Zaros Part 1

Summary

If skewScale == 0, getMarkPrice will revert due to a division by 0.

Vulnerability Detail

In the function getMarkPrice, price impact is obtained by dividing skew by skewScale:

If skewScale is not set or set to 0, then the function would revert and DOS all operations that rely on markPrice.

Impact

While it is unlikely that skewScale is not set or is set to 0, two points raise it to a low likelihood:

1. In getCurrentFundingVelocity(), the case if skewScale is zero is handled. See here https://github.com/Cyfrin/2024-07-zaros/blob/main/src/perpetuals/leaves/PerpMarket.sol#L140. This implies that the team does consider skewScale == 0 to be a valid state and handled it accordingly.

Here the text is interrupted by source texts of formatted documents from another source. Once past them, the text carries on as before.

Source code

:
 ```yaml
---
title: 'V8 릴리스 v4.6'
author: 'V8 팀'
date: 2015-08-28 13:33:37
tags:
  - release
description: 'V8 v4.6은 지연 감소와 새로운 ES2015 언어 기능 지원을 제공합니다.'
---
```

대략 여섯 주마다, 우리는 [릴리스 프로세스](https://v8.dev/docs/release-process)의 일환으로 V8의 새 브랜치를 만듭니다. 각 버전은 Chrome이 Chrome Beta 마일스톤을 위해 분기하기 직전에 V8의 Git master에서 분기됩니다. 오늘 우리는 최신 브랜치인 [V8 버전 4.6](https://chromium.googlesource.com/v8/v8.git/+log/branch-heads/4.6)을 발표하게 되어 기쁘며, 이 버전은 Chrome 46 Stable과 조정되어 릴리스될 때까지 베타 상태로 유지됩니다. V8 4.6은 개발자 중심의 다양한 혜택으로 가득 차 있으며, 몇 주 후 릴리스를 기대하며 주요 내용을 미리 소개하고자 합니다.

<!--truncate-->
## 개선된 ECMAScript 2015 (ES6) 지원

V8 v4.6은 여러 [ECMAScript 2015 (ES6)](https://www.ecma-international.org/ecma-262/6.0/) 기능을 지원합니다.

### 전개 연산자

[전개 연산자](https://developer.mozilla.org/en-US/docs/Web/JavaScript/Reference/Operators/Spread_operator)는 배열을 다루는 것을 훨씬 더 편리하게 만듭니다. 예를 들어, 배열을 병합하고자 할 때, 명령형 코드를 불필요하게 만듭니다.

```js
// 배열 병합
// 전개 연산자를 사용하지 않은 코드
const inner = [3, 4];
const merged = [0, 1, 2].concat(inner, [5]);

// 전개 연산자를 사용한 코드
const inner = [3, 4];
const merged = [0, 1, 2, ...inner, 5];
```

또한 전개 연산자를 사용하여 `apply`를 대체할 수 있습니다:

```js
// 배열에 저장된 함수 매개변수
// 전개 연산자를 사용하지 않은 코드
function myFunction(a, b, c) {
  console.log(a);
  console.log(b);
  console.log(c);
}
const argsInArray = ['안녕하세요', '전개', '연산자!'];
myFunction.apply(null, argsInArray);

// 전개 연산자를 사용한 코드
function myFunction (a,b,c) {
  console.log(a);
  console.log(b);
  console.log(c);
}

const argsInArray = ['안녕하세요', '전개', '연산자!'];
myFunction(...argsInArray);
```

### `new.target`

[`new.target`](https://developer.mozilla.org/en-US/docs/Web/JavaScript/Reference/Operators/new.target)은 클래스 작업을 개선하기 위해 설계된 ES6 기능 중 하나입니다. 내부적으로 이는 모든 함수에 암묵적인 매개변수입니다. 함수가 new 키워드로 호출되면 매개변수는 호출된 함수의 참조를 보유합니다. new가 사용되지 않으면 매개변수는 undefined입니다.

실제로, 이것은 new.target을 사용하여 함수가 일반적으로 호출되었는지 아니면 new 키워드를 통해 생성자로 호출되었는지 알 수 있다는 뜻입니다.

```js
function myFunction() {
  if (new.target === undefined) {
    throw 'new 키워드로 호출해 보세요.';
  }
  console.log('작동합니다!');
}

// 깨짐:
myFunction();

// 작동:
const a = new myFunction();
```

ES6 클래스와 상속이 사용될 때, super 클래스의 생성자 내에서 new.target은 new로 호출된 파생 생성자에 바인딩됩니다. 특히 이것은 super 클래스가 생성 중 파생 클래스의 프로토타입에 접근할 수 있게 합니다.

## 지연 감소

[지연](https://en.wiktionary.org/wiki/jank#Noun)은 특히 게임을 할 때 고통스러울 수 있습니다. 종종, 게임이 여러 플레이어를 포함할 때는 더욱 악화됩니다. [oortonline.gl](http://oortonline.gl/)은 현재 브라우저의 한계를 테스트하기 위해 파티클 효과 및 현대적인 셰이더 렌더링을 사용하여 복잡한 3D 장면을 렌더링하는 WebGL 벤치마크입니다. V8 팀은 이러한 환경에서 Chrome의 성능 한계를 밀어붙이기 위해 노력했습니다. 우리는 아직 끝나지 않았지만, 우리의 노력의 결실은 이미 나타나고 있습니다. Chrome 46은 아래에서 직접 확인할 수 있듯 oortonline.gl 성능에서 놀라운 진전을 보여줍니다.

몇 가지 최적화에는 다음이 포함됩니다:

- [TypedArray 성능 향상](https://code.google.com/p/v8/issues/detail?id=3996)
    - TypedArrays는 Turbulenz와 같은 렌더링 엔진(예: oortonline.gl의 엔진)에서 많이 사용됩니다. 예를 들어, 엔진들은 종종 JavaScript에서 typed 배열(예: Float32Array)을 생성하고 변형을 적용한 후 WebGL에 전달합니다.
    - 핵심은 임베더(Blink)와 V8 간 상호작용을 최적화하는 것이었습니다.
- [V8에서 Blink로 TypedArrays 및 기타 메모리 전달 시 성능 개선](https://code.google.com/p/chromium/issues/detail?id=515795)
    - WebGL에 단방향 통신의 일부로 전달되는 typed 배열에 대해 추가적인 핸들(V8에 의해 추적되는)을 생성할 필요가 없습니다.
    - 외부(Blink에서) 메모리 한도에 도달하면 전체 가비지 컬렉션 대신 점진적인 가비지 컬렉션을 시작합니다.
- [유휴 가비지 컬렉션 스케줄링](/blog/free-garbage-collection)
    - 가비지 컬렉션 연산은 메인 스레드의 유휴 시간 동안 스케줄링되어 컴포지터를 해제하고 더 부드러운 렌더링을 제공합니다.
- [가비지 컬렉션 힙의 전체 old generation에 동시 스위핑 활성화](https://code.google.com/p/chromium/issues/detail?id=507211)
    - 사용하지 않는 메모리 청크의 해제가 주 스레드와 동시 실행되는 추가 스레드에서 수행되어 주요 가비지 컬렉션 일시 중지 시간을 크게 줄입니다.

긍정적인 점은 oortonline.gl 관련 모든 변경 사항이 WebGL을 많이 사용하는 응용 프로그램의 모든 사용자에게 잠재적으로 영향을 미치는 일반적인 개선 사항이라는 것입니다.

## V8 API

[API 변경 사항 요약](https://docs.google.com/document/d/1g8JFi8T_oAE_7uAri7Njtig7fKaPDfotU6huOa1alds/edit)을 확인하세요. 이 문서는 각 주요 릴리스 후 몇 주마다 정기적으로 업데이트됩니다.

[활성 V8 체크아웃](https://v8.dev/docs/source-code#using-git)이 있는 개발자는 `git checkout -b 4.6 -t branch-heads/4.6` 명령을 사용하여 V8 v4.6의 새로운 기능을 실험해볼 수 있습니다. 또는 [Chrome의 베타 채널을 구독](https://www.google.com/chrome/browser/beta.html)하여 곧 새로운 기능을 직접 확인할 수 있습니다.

2. From sponsor's comments in discord: "The skewScale is a protocol configured variable that adjusts the sensitivity of premium / discounts and the funding rate, defined offchain using our proprietary agent simulation software and manual benchmarks against CEXs' liquidity."

   A skewScale of 0 could be set in a black swan event as determined by the simulation software benchmarked against CEXs' liquidity.

While the likelihood is low, the impact is very high as getMarkPrice is used to settle orders and liquidate positions. A DOS of this function could lead to drastic bad debt to the protocol. Therefore, with low likelihood and high impact the recommended severity is Medium.

Code Snippet

https://github.com/Cyfrin/2024-07-zaros/blob/main/src/perpetuals/leaves/PerpMarket.sol#L110

Tool used

Manual Review

Recommendation

Handle the case if skewScale == 0 and return indexPrice.